Well, maybe that’s going a little too far, but Sébastien Heymann has written an excellent response to the Ben Fry quote brought to the fore by Dan Brickley’s recent exploration of literary networks.
Ben Fry’s quote in full goes like this:
Graphs can be a powerful way to represent relationships between data, but they are also a very abstract concept, which means that they run the danger of meaning something only to the creator of the graph. Often, simply showing the structure of the data says very little about what it actually means, even though it’s a perfectly accurate means of representing the data. Everything looks like a graph, but almost nothing should ever be drawn as one.
There is a tendency when using graphs to become smitten with one’s own data. Even though a graph of a few hundred nodes quickly becomes unreadable, it is often satisfying for the creator because the resulting figure is elegant and complex and may be subjectively beautiful, and the notion that the creator’s data is “complex” fits just fine with the creator’s own interpretation of it. Graphs have a tendency of making a data set look sophisticated and important, without having solved the problem of enlightening the viewer.
To which Heymann responds,
So graph visualization is not naturally worse compared to any data drawing: we just don’t teach how to read them in primary school. Do you remember the first time you saw a plot? I guess you find it really abstract. Most of the people don’t really know what to look at on a graph, and produce visualizations that don’t show something in particular. I personally think that it is a good thing, because put in context graph visualization is very young compared to other data drawings, and a language of networks that combine layout algorithms and visual variables is still in the making.
I think this sense of network literacy rings true. Graph visualization is incredibly appealing to audiences, but they’re unaccustomed to the fundamental concepts that underlay it, and so oftentimes the response to complex network visualization degrades from excitement to disdain, typified by a remark that acknowledges the aesthetic beauty but admits to little knowledge expression capability or frames, as Fry has, the visualization as a personal work–valuable to the creator but ultimately incapable of communicating the knowledge that creator claims to see in it.
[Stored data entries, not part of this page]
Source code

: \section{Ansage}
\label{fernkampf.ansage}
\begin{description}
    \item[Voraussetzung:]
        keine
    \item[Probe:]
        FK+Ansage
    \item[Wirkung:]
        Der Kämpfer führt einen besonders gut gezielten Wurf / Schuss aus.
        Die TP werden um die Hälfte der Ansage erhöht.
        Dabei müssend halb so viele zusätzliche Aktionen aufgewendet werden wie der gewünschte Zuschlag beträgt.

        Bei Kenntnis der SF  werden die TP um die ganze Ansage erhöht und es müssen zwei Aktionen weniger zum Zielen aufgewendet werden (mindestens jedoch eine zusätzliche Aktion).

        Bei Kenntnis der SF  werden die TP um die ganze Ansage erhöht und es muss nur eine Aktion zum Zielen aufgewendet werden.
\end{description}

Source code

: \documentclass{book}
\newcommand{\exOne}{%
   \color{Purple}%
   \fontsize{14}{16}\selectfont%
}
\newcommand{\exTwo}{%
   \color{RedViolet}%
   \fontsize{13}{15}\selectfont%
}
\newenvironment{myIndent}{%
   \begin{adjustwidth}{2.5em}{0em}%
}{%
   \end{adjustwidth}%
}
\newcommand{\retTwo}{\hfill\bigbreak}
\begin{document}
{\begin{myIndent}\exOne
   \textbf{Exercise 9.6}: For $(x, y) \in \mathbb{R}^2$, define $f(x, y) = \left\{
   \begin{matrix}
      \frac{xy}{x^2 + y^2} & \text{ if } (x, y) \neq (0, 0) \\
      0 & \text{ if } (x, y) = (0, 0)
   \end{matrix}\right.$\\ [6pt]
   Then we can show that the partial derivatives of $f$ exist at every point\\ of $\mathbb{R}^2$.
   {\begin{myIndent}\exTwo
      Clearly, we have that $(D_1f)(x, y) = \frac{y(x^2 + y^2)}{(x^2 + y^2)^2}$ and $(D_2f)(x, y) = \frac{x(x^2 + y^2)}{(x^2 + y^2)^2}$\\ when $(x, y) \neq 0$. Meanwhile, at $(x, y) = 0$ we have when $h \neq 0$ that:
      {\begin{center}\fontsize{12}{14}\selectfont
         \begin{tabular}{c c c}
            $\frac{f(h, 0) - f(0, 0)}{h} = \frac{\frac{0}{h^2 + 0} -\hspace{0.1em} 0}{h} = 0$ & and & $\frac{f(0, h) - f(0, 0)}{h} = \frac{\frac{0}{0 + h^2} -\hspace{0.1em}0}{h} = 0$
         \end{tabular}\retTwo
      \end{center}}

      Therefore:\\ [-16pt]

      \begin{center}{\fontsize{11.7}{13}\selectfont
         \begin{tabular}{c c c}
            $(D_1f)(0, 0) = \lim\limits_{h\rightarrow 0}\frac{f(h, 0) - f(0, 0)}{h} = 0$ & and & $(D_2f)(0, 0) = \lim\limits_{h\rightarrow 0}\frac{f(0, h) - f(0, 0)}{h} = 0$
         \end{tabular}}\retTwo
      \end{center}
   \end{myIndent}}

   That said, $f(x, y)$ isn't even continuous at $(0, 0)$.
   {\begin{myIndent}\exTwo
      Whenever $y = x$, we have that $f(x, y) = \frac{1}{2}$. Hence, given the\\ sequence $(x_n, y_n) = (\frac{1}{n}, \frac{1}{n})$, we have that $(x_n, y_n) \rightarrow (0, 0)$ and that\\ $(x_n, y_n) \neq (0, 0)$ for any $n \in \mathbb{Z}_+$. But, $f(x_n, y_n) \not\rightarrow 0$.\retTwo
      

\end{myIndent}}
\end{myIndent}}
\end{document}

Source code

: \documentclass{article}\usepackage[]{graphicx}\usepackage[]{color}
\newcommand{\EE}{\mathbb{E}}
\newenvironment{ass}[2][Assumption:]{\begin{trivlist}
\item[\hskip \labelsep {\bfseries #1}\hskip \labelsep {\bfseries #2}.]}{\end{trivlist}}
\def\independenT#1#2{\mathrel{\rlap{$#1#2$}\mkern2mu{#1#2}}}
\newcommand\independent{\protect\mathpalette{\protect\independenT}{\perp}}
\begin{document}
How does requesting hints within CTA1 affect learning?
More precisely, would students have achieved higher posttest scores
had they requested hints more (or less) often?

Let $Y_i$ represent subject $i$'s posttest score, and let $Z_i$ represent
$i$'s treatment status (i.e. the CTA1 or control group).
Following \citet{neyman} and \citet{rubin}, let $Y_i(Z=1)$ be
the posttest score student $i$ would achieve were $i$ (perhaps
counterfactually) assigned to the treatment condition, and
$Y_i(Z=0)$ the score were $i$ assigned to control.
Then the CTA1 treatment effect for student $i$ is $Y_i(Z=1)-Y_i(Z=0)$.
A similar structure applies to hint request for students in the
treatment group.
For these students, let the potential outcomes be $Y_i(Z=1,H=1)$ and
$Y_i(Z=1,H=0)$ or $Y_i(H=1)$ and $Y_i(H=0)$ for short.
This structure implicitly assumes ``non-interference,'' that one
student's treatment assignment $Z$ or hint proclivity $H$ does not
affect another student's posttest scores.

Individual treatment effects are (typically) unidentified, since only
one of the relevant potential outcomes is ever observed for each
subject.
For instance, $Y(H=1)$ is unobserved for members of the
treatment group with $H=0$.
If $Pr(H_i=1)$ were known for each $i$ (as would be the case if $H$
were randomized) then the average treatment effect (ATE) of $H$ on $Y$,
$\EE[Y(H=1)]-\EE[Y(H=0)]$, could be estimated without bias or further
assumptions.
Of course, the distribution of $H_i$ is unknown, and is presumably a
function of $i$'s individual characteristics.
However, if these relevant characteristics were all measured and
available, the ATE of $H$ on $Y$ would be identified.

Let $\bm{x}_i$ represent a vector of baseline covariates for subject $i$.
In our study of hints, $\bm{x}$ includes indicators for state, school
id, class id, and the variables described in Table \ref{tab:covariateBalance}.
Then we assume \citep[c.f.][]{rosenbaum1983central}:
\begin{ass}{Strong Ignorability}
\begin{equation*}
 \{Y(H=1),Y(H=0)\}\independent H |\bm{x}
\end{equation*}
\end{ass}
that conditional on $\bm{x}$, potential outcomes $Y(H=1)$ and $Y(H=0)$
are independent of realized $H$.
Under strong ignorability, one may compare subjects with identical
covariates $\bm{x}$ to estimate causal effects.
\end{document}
This has been reinforced by traditional network analysis scholarship that cautions against visualizing large networks (in some cases, a large network is defined as 200 nodes, so we’re not even talking about Middling Data, here).
Seeing the evolution and adoption of spatial analysis by a broader and increasingly literate audience, I expect network analysis (and text analysis) to follow this track until, in three or five years (or months, product cycles being what they are) we’ll see a Google Graph with the ease-of-use and adoption that today’s Google Earth does.